Provide the count of lines below where "order" occurs, with no other output.

#####

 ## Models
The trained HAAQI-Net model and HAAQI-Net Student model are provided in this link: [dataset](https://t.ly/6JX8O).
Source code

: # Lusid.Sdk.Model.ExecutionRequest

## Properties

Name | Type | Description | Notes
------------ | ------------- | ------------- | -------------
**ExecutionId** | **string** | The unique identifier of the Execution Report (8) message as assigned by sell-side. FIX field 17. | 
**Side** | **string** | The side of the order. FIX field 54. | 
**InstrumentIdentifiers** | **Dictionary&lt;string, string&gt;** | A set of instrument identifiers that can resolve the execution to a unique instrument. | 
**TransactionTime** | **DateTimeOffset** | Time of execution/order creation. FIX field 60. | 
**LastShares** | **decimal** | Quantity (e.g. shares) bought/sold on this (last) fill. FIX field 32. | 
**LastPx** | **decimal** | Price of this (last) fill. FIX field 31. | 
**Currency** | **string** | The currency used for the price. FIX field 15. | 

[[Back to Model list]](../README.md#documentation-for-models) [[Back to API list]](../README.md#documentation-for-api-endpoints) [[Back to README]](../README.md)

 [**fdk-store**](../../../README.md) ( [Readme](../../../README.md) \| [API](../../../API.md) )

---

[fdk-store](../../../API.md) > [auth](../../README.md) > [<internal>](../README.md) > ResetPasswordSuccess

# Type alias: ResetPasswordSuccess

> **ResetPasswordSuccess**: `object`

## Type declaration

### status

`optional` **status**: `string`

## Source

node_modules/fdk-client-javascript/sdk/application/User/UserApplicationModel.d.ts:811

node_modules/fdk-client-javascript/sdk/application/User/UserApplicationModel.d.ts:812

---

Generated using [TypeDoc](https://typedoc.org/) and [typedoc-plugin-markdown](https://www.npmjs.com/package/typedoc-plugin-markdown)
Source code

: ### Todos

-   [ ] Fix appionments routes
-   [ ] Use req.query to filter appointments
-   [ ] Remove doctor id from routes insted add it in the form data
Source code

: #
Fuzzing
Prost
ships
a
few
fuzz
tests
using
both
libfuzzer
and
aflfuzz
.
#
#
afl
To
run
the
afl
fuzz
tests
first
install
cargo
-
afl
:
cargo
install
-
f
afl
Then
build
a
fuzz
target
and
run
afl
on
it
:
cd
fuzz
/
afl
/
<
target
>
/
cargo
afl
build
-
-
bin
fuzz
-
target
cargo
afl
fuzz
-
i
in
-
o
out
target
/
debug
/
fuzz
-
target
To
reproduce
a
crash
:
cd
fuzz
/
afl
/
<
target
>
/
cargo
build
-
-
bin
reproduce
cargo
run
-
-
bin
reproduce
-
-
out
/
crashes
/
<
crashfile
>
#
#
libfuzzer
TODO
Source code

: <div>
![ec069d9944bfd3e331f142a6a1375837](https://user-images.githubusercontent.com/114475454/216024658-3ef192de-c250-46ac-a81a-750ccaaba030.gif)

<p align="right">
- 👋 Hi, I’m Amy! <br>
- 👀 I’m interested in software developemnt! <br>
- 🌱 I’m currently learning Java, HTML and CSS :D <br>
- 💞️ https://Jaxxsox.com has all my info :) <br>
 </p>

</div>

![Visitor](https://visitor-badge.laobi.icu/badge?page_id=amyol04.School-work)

#####

• Output of the exercise:
2